***** Exercise input

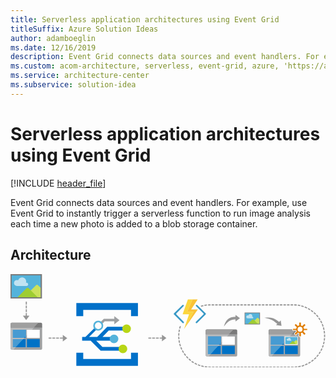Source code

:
 ```yaml
---
title: Serverless application architectures using Event Grid
titleSuffix: Azure Solution Ideas
author: adamboeglin
ms.date: 12/16/2019
description: Event Grid connects data sources and event handlers. For example, use Event Grid to instantly trigger a serverless function to run image analysis each time a new photo is added to a blob storage container.
ms.custom: acom-architecture, serverless, event-grid, azure, 'https://azure.microsoft.com/solutions/architecture/serverless-application-architectures-using-event-grid/'
ms.service: architecture-center
ms.subservice: solution-idea
---
```


# Serverless application architectures using Event Grid

[!INCLUDE [header_file](../header.md)]

Event Grid connects data sources and event handlers. For example, use Event Grid to instantly trigger a serverless function to run image analysis each time a new photo is added to a blob storage container.

## Architecture

<!-- markdownlint-disable MD033 -->
<!-- cSpell:ignore viewbox segoe semibold dasharray linecap miterlimit tspan evenodd -->

<svg class="architecture-diagram" aria-labelledby="serverless-application-architectures-using-event-grid" height="223" viewbox="0 0 501 149"  xmlns="http://www.w3.org/2000/svg">
    <g fill="none" fill-rule="evenodd" stroke="none" stroke-width="1">
        <path fill="#969696" d="M446.058 147.038v1.8h4.113l.104-.001-.012-1.799zM440.347 148.838h4.008v-1.8h-4.008zM434.634 148.838h4.009v-1.8h-4.009zM428.923 148.838h4.009v-1.8h-4.009zM423.211 148.838h4.008v-1.8h-4.008zM417.5 148.838h4.008v-1.8H417.5zM411.789 148.838h4.008v-1.8h-4.008zM406.076 148.838h4.009v-1.8h-4.009zM400.365 148.838h4.009v-1.8h-4.009zM394.654 148.838h4.008v-1.8h-4.008zM388.941 148.838h4.009v-1.8h-4.009zM383.23 148.838h4.009v-1.8h-4.009zM377.518 148.838h4.008v-1.8h-4.008zM371.807 148.838h4.008v-1.8h-4.008zM366.096 148.838h4.008v-1.8h-4.008zM360.383 148.838h4.009v-1.8h-4.009zM354.672 148.838h4.009v-1.8h-4.009zM348.96 148.838h4.009v-1.8h-4.009zM343.248 148.838h4.009v-1.8h-4.009zM337.537 148.838h4.009v-1.8h-4.009zM331.826 148.838h4.009v-1.8h-4.009zM326.114 148.838h4.008v-1.8h-4.008zM320.402 148.838h4.009v-1.8h-4.009zM318.699 148.839h-1.602c-.82 0-1.636-.02-2.447-.06l.086-1.797c.782.038 1.57.055 2.36.055h1.603v1.802zM452.006 148.801l-.068-1.799a49.083 49.083 0 003.92-.305l.213 1.787a50.79 50.79 0 01-4.065.317M312.92 148.667a49.995 49.995 0 01-4.048-.496l.291-1.777a49.2 49.2 0 003.903.48l-.147 1.793zM457.788 148.25l-.273-1.778a48.593 48.593 0 003.859-.756l.417 1.752a50.69 50.69 0 01-4.003.783M307.166 147.86a50.722 50.722 0 01-3.964-.961l.495-1.73c1.255.358 2.54.67 3.822.925l-.353 1.766zM463.47 147.036l-.478-1.735c1.26-.347 2.52-.75 3.747-1.198l.617 1.69a49.722 49.722 0 01-3.886 1.243M301.543 146.391a50.282 50.282 0 01-3.828-1.416l.692-1.66a49 49 0 003.692 1.365l-.556 1.711zM468.975 145.17l-.676-1.667a48.711 48.711 0 003.58-1.623l.808 1.608a50.859 50.859 0 01-3.712 1.683M296.121 144.278a50.084 50.084 0 01-3.638-1.85l.88-1.57c1.14.64 2.32 1.24 3.508 1.785l-.75 1.635zM474.22 142.684l-.864-1.58a49.26 49.26 0 003.37-2.024l.989 1.503a50.056 50.056 0 01-3.495 2.101M290.984 141.553a50.802 50.802 0 01-3.4-2.256l1.055-1.459c1.061.768 2.164 1.5 3.28 2.176l-.935 1.54zM479.146 139.608l-1.04-1.469a48.701 48.701 0 003.117-2.4l1.154 1.381a50.614 50.614 0 01-3.231 2.488M286.196 138.256a50.706 50.706 0 01-3.118-2.63l1.216-1.328a49.101 49.101 0 003.006 2.537l-1.104 1.421zM483.687 135.985l-1.2-1.34a49.323 49.323 0 002.821-2.74l1.304 1.24a50.6 50.6 0 01-2.925 2.84M281.82 134.433a50.306 50.306 0 01-2.795-2.97l1.358-1.179a49.662 49.662 0 002.697 2.864l-1.26 1.285zM487.785 131.867l-1.347-1.194a48.843 48.843 0 002.49-3.047l1.439 1.082a50.834 50.834 0 01-2.582 3.159M277.911 130.135a50.704 50.704 0 01-2.438-3.27l1.486-1.015a48.99 48.99 0 002.35 3.152l-1.398 1.133zM491.386 127.303l-1.475-1.03a48.896 48.896 0 002.124-3.314l1.554.91a50.341 50.341 0 01-2.203 3.434M274.52 125.42a50.854 50.854 0 01-2.044-3.526l1.593-.84a48.234 48.234 0 001.972 3.401l-1.52.966zM494.441 122.355l-1.584-.855a48.724 48.724 0 001.728-3.536l1.648.724a50.692 50.692 0 01-1.792 3.667M271.697 120.348a50.427 50.427 0 01-1.624-3.739l1.679-.649a48.67 48.67 0 001.565 3.605l-1.62.783zM496.904 117.085l-1.672-.666a48.785 48.785 0 001.306-3.713l1.721.527a50.547 50.547 0 01-1.355 3.852M269.476 114.981a50.318 50.318 0 01-1.18-3.904l1.743-.45a48.428 48.428 0 001.137 3.763l-1.7.591zM498.74 111.567l-1.739-.469c.34-1.261.63-2.552.865-3.834l1.771.324a50.453 50.453 0 01-.898 3.979M267.89 109.39a50.645 50.645 0 01-.72-4.015l1.783-.246c.18 1.296.413 2.598.695 3.871l-1.758.39zM499.92 105.878l-1.78-.264c.192-1.29.332-2.604.419-3.91l1.796.119a50.79 50.79 0 01-.434 4.055M266.964 103.654a51.184 51.184 0 01-.254-4.07l1.8-.04c.029 1.307.11 2.629.245 3.925l-1.791.185zM500.44 100.091l-1.8-.059a49.653 49.653 0 00-.029-3.934l1.798-.086a51.422 51.422 0 01.03 4.08M268.5 97.872l-1.8-.021c.016-1.354.087-2.725.21-4.071l1.793.164a49.473 49.473 0 00-.202 3.928M498.504 94.43a48.702 48.702 0 00-.478-3.904l1.776-.29a50.44 50.44 0 01.496 4.048l-1.794.146zM268.884 92.282l-1.786-.227c.17-1.345.397-2.7.675-4.021l1.762.369a48.574 48.574 0 00-.651 3.879M497.726 88.882a48.315 48.315 0 00-.925-3.823l1.731-.493c.372 1.302.694 2.635.96 3.963l-1.766.353zM269.906 86.774l-1.748-.432a50.852 50.852 0 011.136-3.917l1.707.572a48.435 48.435 0 00-1.095 3.777M496.314 83.462a48.377 48.377 0 00-1.36-3.689l1.661-.69c.52 1.25.995 2.537 1.412 3.823l-1.713.555zM494.286 78.247a48.444 48.444 0 00-1.778-3.506l1.57-.88a50.048 50.048 0 011.846 3.638l-1.638.748zM491.668 73.3a48.807 48.807 0 00-2.171-3.28l1.459-1.053a50.33 50.33 0 012.252 3.398l-1.54.934zM488.495 68.682a49.244 49.244 0 00-2.534-3.008l1.33-1.215a51.13 51.13 0 012.626 3.12l-1.422 1.103zM484.814 64.46a48.543 48.543 0 00-2.862-2.7l1.182-1.36a51.54 51.54 0 012.967 2.8l-1.287 1.26zM480.671 60.683a49.047 49.047 0 00-3.152-2.354l1.017-1.485a50.741 50.741 0 013.27 2.442l-1.135 1.397zM476.122 57.406a48.728 48.728 0 00-3.402-1.977l.84-1.591c1.2.632 2.387 1.323 3.529 2.049l-.967 1.519zM471.225 54.673a48.055 48.055 0 00-3.608-1.569l.65-1.68a50.494 50.494 0 013.743 1.63l-.785 1.62zM466.043 52.524a48.947 48.947 0 00-3.764-1.139l.451-1.742a49.81 49.81 0 013.904 1.182l-.59 1.699zM303.178 51.86l-.515-1.725a51.17 51.17 0 013.953-1.005l.373 1.761c-1.278.27-2.56.596-3.811.969M460.654 50.995a48.32 48.32 0 00-3.87-.696l.246-1.783c1.342.185 2.693.428 4.015.722l-.391 1.757zM308.63 50.573l-.311-1.773a50.618 50.618 0 014.042-.542l.167 1.792a48.426 48.426 0 00-3.897.523M455.123 50.098a48.808 48.808 0 00-3.925-.247l.041-1.8c1.357.031 2.726.117 4.07.256l-.186 1.791zM314.195 49.923l-.105-1.797a51.913 51.913 0 013.007-.089h1.051v1.801h-1.051c-.965 0-1.941.028-2.902.085M445.507 49.838h4.008v-1.801h-4.008zM439.796 49.838h4.008v-1.801h-4.008zM434.084 49.838h4.008v-1.801h-4.008zM428.373 49.838h4.008v-1.801h-4.008zM422.661 49.838h4.008v-1.801h-4.008zM416.949 49.838h4.008v-1.801h-4.008zM411.238 49.838h4.008v-1.801h-4.008zM405.526 49.838h4.008v-1.801h-4.008zM399.814 49.838h4.008v-1.801h-4.008zM394.103 49.838h4.008v-1.801h-4.008zM388.391 49.838h4.008v-1.801h-4.008zM382.68 49.838h4.008v-1.801h-4.008zM376.968 49.838h4.008v-1.801h-4.008zM371.256 49.838h4.008v-1.801h-4.008zM365.545 49.838h4.008v-1.801h-4.008zM359.833 49.838h4.008v-1.801h-4.008zM354.122 49.838h4.008v-1.801h-4.008zM348.41 49.838h4.008v-1.801h-4.008zM342.698 49.838h4.008v-1.801h-4.008zM336.987 49.838h4.008v-1.801h-4.008zM331.275 49.838h4.008v-1.801h-4.008zM325.563 49.838h4.008v-1.801h-4.008zM319.852 49.838h4.008v-1.801h-4.008z"/>
        <path d="M434.716 112.26h-2.803l-1.672 1.807h4.475v13.054h-16.548l-3.438 3.716h-2.209a2.014 2.014 0 01-2.009-2.009v.202c0 1.004.805 1.908 1.808 1.908h46.498a1.907 1.907 0 001.908-1.908V94.632l-12.527.042-13.483 14.556v3.03z" fill="#A0A1A2"/>
        <path d="M460.725 95.69v-5.726a1.907 1.907 0 00-1.908-1.908h-4.519l-7.059 7.633h13.486zM412.522 88.056h-.201c-1.004 0-1.808.904-1.808 1.908v.101c0-1.105.904-2.009 2.009-2.009" fill="#7A7A7A"/>
        <path fill="#0072C6" d="M434.716 109.23l-2.803 3.03h2.803zM434.716 114.067h-4.475l-12.073 13.055h16.548z"/>
        <path fill="#FFF" d="M410.513 95.69v.1h36.634l.093-.1z"/>
        <path d="M410.513 97.396v31.434c0 1.104.904 2.007 2.009 2.007h2.209l3.437-3.715h-3.94v-13.055h16.014l1.672-1.808h-17.685V99.204h20.487v10.026l12.43-13.44h-36.633v1.606z" fill="#A0A1A2"/>
        <path d="M410.513 97.396v31.434c0 1.104.904 2.007 2.009 2.007h2.209l3.437-3.715h-3.94v-13.055h16.014l1.672-1.808h-17.685V99.204h20.487v10.026l13.734-14.849-37.937-.167v3.182z" fill="#BBBCBD"/>
        <path d="M454.298 88.056h-41.776a2.015 2.015 0 00-2.01 2.01v5.623h36.728l7.058-7.633z" fill="#7A7A7A"/>
        <path d="M454.298 88.056h-41.776a2.015 2.015 0 00-2.01 2.01v5.623h36.728l7.058-7.633z" fill="#9F9F9F"/>
        <path fill="#0072C6" d="M434.716 99.204h-20.488v13.056h17.685l2.803-3.03z"/>
        <path fill="#479BD2" d="M434.716 99.204h-20.488v13.056h17.685l2.803-3.03z"/>
        <path fill="#0072C6" d="M414.229 114.067v13.055h3.939l12.074-13.055z"/>
        <path fill="#479BD2" d="M414.229 114.067v13.055h3.939l12.074-13.055z"/>
        <path fill="#0072C6" d="M436.523 127.122h20.386v-13.055h-20.386z"/>
        <path d="M465.852 87.316a5.25 5.25 0 11-10.49-.423 5.25 5.25 0 0110.49.423" fill="#FFF"/>
        <path fill="#54B3DB" d="M436.684 111.66h19.945V99.709h-19.945z"/>
        <path d="M334.575 112.26h-2.802l-1.672 1.807h4.474v13.054h-16.548l-3.437 3.716h-2.21a2.014 2.014 0 01-2.008-2.009v.202c0 1.004.804 1.908 1.808 1.908h46.497a1.907 1.907 0 001.908-1.908V94.632l-12.527.042-13.483 14.556v3.03z" fill="#A0A1A2"/>
        <path d="M360.585 95.69v-5.726a1.907 1.907 0 00-1.908-1.908h-4.52L347.1 95.69h13.486zM312.38 88.056h-.2c-1.004 0-1.807.904-1.807 1.908v.101c0-1.105.904-2.009 2.008-2.009" fill="#7A7A7A"/>
        <path fill="#0072C6" d="M334.575 109.23l-2.802 3.03h2.802zM334.575 114.067H330.1l-12.074 13.055h16.548z"/>
        <path fill="#FFF" d="M310.372 95.69v.1h36.633l.094-.1z"/>
        <path d="M310.372 97.396v31.434c0 1.104.904 2.007 2.008 2.007h2.21l3.436-3.715h-3.938v-13.055h16.013l1.672-1.808h-17.685V99.204h20.487v10.026l12.43-13.44h-36.633v1.606z" fill="#A0A1A2"/>
        <path d="M310.372 97.396v31.434c0 1.104.904 2.007 2.008 2.007h2.21l3.436-3.715h-3.938v-13.055h16.013l1.672-1.808h-17.685V99.204h20.487v10.026l13.734-14.849-37.937-.167v3.182z" fill="#BBBCBD"/>
        <path d="M354.157 88.056H312.38a2.015 2.015 0 00-2.008 2.01v5.623h36.726l7.06-7.633z" fill="#7A7A7A"/>
        <path d="M354.157 88.056H312.38a2.015 2.015 0 00-2.008 2.01v5.623h36.726l7.06-7.633z" fill="#9F9F9F"/>
        <path fill="#0072C6" d="M334.575 99.204h-20.487v13.056h17.685l2.802-3.03z"/>
        <path fill="#479BD2" d="M334.575 99.204h-20.487v13.056h17.685l2.802-3.03z"/>
        <path fill="#0072C6" d="M314.088 114.067v13.055h3.938l12.075-13.055z"/>
        <path fill="#479BD2" d="M314.088 114.067v13.055h3.938l12.075-13.055z"/>
        <path fill="#FFF" d="M336.383 112.26h20.386V99.204h-20.386z"/>
        <path fill="#0072C6" d="M336.383 127.122h20.386v-13.055h-20.386z"/>
        <path d="M24.325 101.51h-2.802l-1.672 1.807h4.474v13.054H7.777l-3.437 3.716H2.13a2.014 2.014 0 01-2.008-2.009v.202c0 1.004.804 1.908 1.808 1.908h46.497a1.907 1.907 0 001.908-1.908V83.882l-12.527.042L24.325 98.48v3.03z" fill="#A0A1A2"/>
        <path d="M50.335 84.94v-5.726a1.907 1.907 0 00-1.908-1.908h-4.52L36.85 84.94h13.486zM2.13 77.306h-.2c-1.004 0-1.807.904-1.807 1.908v.101c0-1.105.904-2.009 2.008-2.009" fill="#7A7A7A"/>
        <path fill="#0072C6" d="M24.325 98.48l-2.802 3.03h2.802zM24.325 103.317H19.85L7.777 116.372h16.548z"/>
        <path fill="#FFF" d="M.122 84.94v.1h36.633l.094-.1z"/>
        <path d="M.122 86.646v31.434c0 1.104.904 2.007 2.008 2.007h2.21l3.436-3.715H3.838v-13.055h16.013l1.672-1.808H3.838V88.454h20.487V98.48l12.43-13.44H.122v1.606z" fill="#A0A1A2"/>
        <path d="M.122 86.646v31.434c0 1.104.904 2.007 2.008 2.007h2.21l3.436-3.715H3.838v-13.055h16.013l1.672-1.808H3.838V88.454h20.487V98.48L38.06 83.631.122 83.464v3.182z" fill="#BBBCBD"/>
        <path d="M43.907 77.306H2.13a2.015 2.015 0 00-2.008 2.01v5.623h36.726l7.06-7.633z" fill="#7A7A7A"/>
        <path d="M43.907 77.306H2.13a2.015 2.015 0 00-2.008 2.01v5.623h36.726l7.06-7.633z" fill="#9F9F9F"/>
        <path fill="#0072C6" d="M24.325 88.454H3.838v13.056h17.685l2.802-3.03z"/>
        <path fill="#479BD2" d="M24.325 88.454H3.838v13.056h17.685l2.802-3.03z"/>
        <path fill="#0072C6" d="M3.838 103.317v13.055h3.938l12.075-13.055z"/>
        <path fill="#479BD2" d="M3.838 103.317v13.055h3.938l12.075-13.055z"/>
        <path fill="#FFF" d="M26.133 101.51h20.386V88.454H26.133z"/>
        <path fill="#0072C6" d="M26.133 116.372h20.386v-13.055H26.133z"/>
        <path d="M296.95 49.13a1.254 1.254 0 00-1.756 0 1.213 1.213 0 000 1.835l11.574 11.34a1.35 1.35 0 010 1.836l-11.816 11.735a1.353 1.353 0 000 1.837 1.337 1.337 0 001.757 0l13.735-13.572a1.444 1.444 0 000-1.837L296.95 49.13zM263.903 64.141a1.357 1.357 0 010-1.836l11.34-11.34a1.213 1.213 0 000-1.836 1.256 1.256 0 00-1.757 0l-13.494 13.175a1.444 1.444 0 000 1.836l13.731 13.572c.503.44 1.253.44 1.756 0a1.353 1.353 0 000-1.836l-11.576-11.735z" fill="#3999C6"/>
        <path fill="#FCD116" d="M275.961 87.362l-.003.008.003-.003v-.001z"/>
        <path fill="#FF8C00" d="M275.96 87.367l-.001.004.002-.004v-.001zM275.961 87.366z"/>
        <path fill="#FCD116" d="M287.295 56.157h10.696z"/>
        <path fill="#FBD63C" d="M275.961 87.366l15.165-27.376-10.219-.08 8.622-19.64h-7.424l-8.382 23.63 10.218.08-7.98 23.382z"/>
        <path fill="#FF8C00" d="M287.295 56.157l10.378-15.886h-.001zM297.99 56.158l-22.029 31.208z"/>
        <path fill="#FAC336" d="M291.126 59.99L275.96 87.366l22.03-31.208h-10.697v-.001l10.378-15.886h-8.142l-8.622 19.64z"/>
        <path d="M136.323 105.855h25.867l-.716-2.14.716-3.89h-15.833l9.833-10.054h29.083l-.25-1.133-.333-4.897h-30.833L137.94 99.824h-12.992l11.498-11.38-2.862-2.742-14.416 14.122h-5.224V105.855h13.54l15.898 15.952h33.17V115.776H146.19l-9.867-9.92z" fill="#0070C9"/>
        <path d="M173.357 73.188l-8.25-6.25v4.024H148.44l-5.278 5.318c.98.937 1.953 1.87 2.862 2.741l3.75-3.86h15.333v4.694l8.25-6.667z" fill="#9EA0A2"/>
        <path fill="#0070C9" d="M191.69 124.938v10h-76v-10h-11v21h98v-21zM115.69 66.938v-10h76v10h11v-21h-98v21z"/>
        <path d="M179.773 81.952a6.874 6.874 0 019.722 0 6.874 6.874 0 11-9.722 9.722 6.874 6.874 0 010-9.722" fill="#B8D616"/>
        <path d="M139.595 87.373a5.36 5.36 0 110-10.72 5.36 5.36 0 010 10.72m0-13.288a7.929 7.929 0 10.002 15.857 7.929 7.929 0 00-.002-15.857M171.551 102.999a6.942 6.942 0 11-13.884 0 6.942 6.942 0 0113.884 0" fill="#54B3DB"/>
        <path d="M185.718 118.916a6.941 6.941 0 01-6.942 6.94 6.941 6.941 0 110-13.882 6.942 6.942 0 016.942 6.942" fill="#B8D616"/>
        <path fill="#54B3DB" d="M1.184 37.639h48.464V1.063H1.184z"/>
        <path d="M43.962 17.814a2.513 2.513 0 00-3.555 0L20.954 37.266h28.153V22.96l-5.145-5.145z" fill="#CAE15C"/>
        <path d="M25.6 13.708c-.36 0-.702.074-1.013.208a6.49 6.49 0 00.392-2.208 6.52 6.52 0 00-12.755-1.903 4.707 4.707 0 00-1.959-.434 4.742 4.742 0 100 9.484H25.6a2.574 2.574 0 000-5.147" fill="#C1E3F2"/>
        <path d="M10.766 37.293L25.82 22.238a1.948 1.948 0 012.752 0l15.054 15.055h-32.86z" fill="#9ECD32"/>
        <path d="M1.835 36.876h46.101V2.001H1.835v34.875zM0 38.84h50.029V0H0v38.84z" fill="#7A7A7A"/>
        <path fill="#54B3DB" d="M372.913 79.502h23.742V61.584h-23.742z"/>
        <path d="M393.87 69.79a1.234 1.234 0 00-1.743 0l-9.529 9.529h13.792V72.31l-2.52-2.521z" fill="#CAE15C"/>
        <path d="M384.874 67.778a1.26 1.26 0 00-.496.102 3.18 3.18 0 00.192-1.081 3.195 3.195 0 00-6.249-.933 2.296 2.296 0 00-.959-.212 2.323 2.323 0 100 4.645h7.512a1.26 1.26 0 100-2.521" fill="#C1E3F2"/>
        <path d="M377.608 79.333l7.375-7.375a.952.952 0 011.348 0l7.375 7.375h-16.098z" fill="#9ECD32"/>
        <path d="M373.233 79.128h22.584V62.044h-22.584v17.084zm-.9.962h24.509V61.063h-24.509V80.09z" fill="#7A7A7A"/>
        <path d="M454.885 105.054a.849.849 0 00-1.198 0l-6.554 6.555h9.485v-4.822l-1.733-1.733z" fill="#CAE15C"/>
        <path d="M445.813 104.078a.858.858 0 00-.34.069 2.197 2.197 0 10-4.166-1.384 1.582 1.582 0 00-.66-.147 1.599 1.599 0 000 3.196h5.166a.867.867 0 100-1.734" fill="#C1E3F2"/>
        <path d="M443.471 111.462l5.072-5.073a.655.655 0 01.927 0l5.073 5.073h-11.072z" fill="#9ECD32"/>
        <path d="M436.961 111.355h19.396V99.876h-19.396v11.479zm-.834-12.209l-.041 13.125h20.968l.042-13.125h-20.969z" fill="#FFF"/>
        <path d="M460.548 84.303a3.421 3.421 0 00-3.418 3.418 3.421 3.421 0 003.418 3.418 3.421 3.421 0 003.418-3.418 3.421 3.421 0 00-3.418-3.418zm-1.274 15.041a.5.5 0 01-.5-.5V94.2a6.65 6.65 0 01-1.404-.567l-3.274 3.275a.502.502 0 01-.707 0l-1.834-1.834a.5.5 0 010-.707l3.216-3.217a6.7 6.7 0 01-.72-1.72h-4.84a.5.5 0 01-.5-.5v-1.866a.5.5 0 01.5-.5h4.72a6.584 6.584 0 01.721-2.049l-3.097-3.098a.5.5 0 010-.707l1.834-1.834a.503.503 0 01.707 0l3.051 3.052c.51-.3 1.055-.53 1.627-.686v-4.303c0-.277.223-.5.5-.5h2.592c.278 0 .5.223.5.5v4.317a6.61 6.61 0 011.61.69l3.069-3.07a.504.504 0 01.707 0l1.834 1.834a.5.5 0 010 .707l-3.125 3.126c.346.638.582 1.316.704 2.021h4.67a.5.5 0 01.5.5v1.865a.5.5 0 01-.5.5h-4.79a6.618 6.618 0 01-.704 1.693l3.245 3.245a.5.5 0 010 .707l-1.834 1.834a.5.5 0 01-.707 0l-3.29-3.29a6.665 6.665 0 01-1.389.57v4.657a.5.5 0 01-.5.5h-2.592z" fill="#DF7C00"/>
        <path d="M460.548 90.64a2.922 2.922 0 01-2.918-2.919 2.921 2.921 0 012.918-2.918 2.921 2.921 0 012.918 2.918 2.922 2.922 0 01-2.918 2.918m1.318-14.7h-2.592a1 1 0 00-1 1v3.931a7.062 7.062 0 00-1.038.438l-2.787-2.786a.997.997 0 00-1.415 0l-1.834 1.834a1 1 0 000 1.414l2.84 2.84a7.025 7.025 0 00-.516 1.453h-4.313a1 1 0 00-1 1v1.865a1 1 0 001 1h4.465c.125.391.285.77.476 1.134l-2.952 2.95a1 1 0 000 1.414l1.834 1.834a1 1 0 001.415 0l3.017-3.017c.264.125.534.234.808.326v4.275a1 1 0 001 1h2.592a1 1 0 001-1v-4.29c.27-.093.536-.2.793-.325l3.033 3.031a.996.996 0 001.413 0l1.834-1.834a1 1 0 000-1.414l-2.978-2.977c.185-.356.337-.725.46-1.107h4.415a1 1 0 001-1v-1.865a1 1 0 00-1-1h-4.264a7.07 7.07 0 00-.502-1.424l2.87-2.869a1 1 0 000-1.414l-1.834-1.834a1 1 0 00-1.414 0l-2.803 2.802a6.997 6.997 0 00-1.023-.438v-3.948a1 1 0 00-1-1M460.55 91.64a3.918 3.918 0 10-.001-7.837 3.918 3.918 0 000 7.837m1.318-14.7v4.708a6.188 6.188 0 012.18.934l3.353-3.352 1.834 1.834-3.397 3.397c.476.773.794 1.655.894 2.603h5.106v1.865h-5.19a6.173 6.173 0 01-.94 2.265l3.526 3.526-1.834 1.834-3.563-3.562a6.163 6.163 0 01-1.969.803v5.05h-2.592v-5.038a6.18 6.18 0 01-1.986-.799l-3.547 3.546-1.833-1.834 3.5-3.5a6.182 6.182 0 01-.958-2.29h-5.24v-1.866h5.156a6.17 6.17 0 01.913-2.63l-3.371-3.37 1.833-1.834 3.334 3.334a6.184 6.184 0 012.199-.928v-4.697h2.592" fill="#FFF"/>
        <path d="M431.048 82.36l-1.289-8.7-2.42 2.417c-1.5-1.166-4.797-3.75-8.566-5.472-5.833-2.667-15.666-1.25-15.666-1.25s10.75 1.833 15.416 5.083c2.789 1.943 4.708 3.61 5.807 4.645l-1.98 1.977 8.698 1.3zM364.918 70.027l-7.067-5.235v2.984c-1.966.104-7.004.338-10.662 2.745-6.26 4.121-7.666 12.917-7.666 12.917s4.761-7.371 10-9.583c3.382-1.428 6.521-1.671 8.328-1.665v3.072l7.067-5.235zM247.918 101.723l-7.067-5.235v4.336h-3.578v1.8h3.578v4.335zM219.273 102.624h4.5v-1.8h-4.5zM231.273 102.624h4.5v-1.8h-4.5zM225.273 102.624h4.5v-1.8h-4.5zM83.184 96.625v10.472l7.067-5.237zM60.607 102.624h4.5v-1.8h-4.5zM66.607 102.624h4.5v-1.8h-4.5zM72.607 102.624h4.5v-1.8h-4.5zM78.607 102.624h4.5v-1.8h-4.5zM26.048 66.056v-4.208h-1.8v4.208H19.67l5.235 7.066 5.236-7.066zM24.248 48.348h1.8v-4.5h-1.8zM24.248 60.348h1.8v-4.5h-1.8zM24.248 54.348h1.8v-4.5h-1.8z" fill="#969696"/>
    </g>
</svg>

**********

### Work instruction
Each line above from the one with "17.814a2.513 2.513 0" up to and including the one with "69.79a1.234 1.234 0" must be set down exactly, and no line outside that span may appear.

### Response for this exercise
        <path d="M43.962 17.814a2.513 2.513 0 00-3.555 0L20.954 37.266h28.153V22.96l-5.145-5.145z" fill="#CAE15C"/>
        <path d="M25.6 13.708c-.36 0-.702.074-1.013.208a6.49 6.49 0 00.392-2.208 6.52 6.52 0 00-12.755-1.903 4.707 4.707 0 00-1.959-.434 4.742 4.742 0 100 9.484H25.6a2.574 2.574 0 000-5.147" fill="#C1E3F2"/>
        <path d="M10.766 37.293L25.82 22.238a1.948 1.948 0 012.752 0l15.054 15.055h-32.86z" fill="#9ECD32"/>
        <path d="M1.835 36.876h46.101V2.001H1.835v34.875zM0 38.84h50.029V0H0v38.84z" fill="#7A7A7A"/>
        <path fill="#54B3DB" d="M372.913 79.502h23.742V61.584h-23.742z"/>
        <path d="M393.87 69.79a1.234 1.234 0 00-1.743 0l-9.529 9.529h13.792V72.31l-2.52-2.521z" fill="#CAE15C"/>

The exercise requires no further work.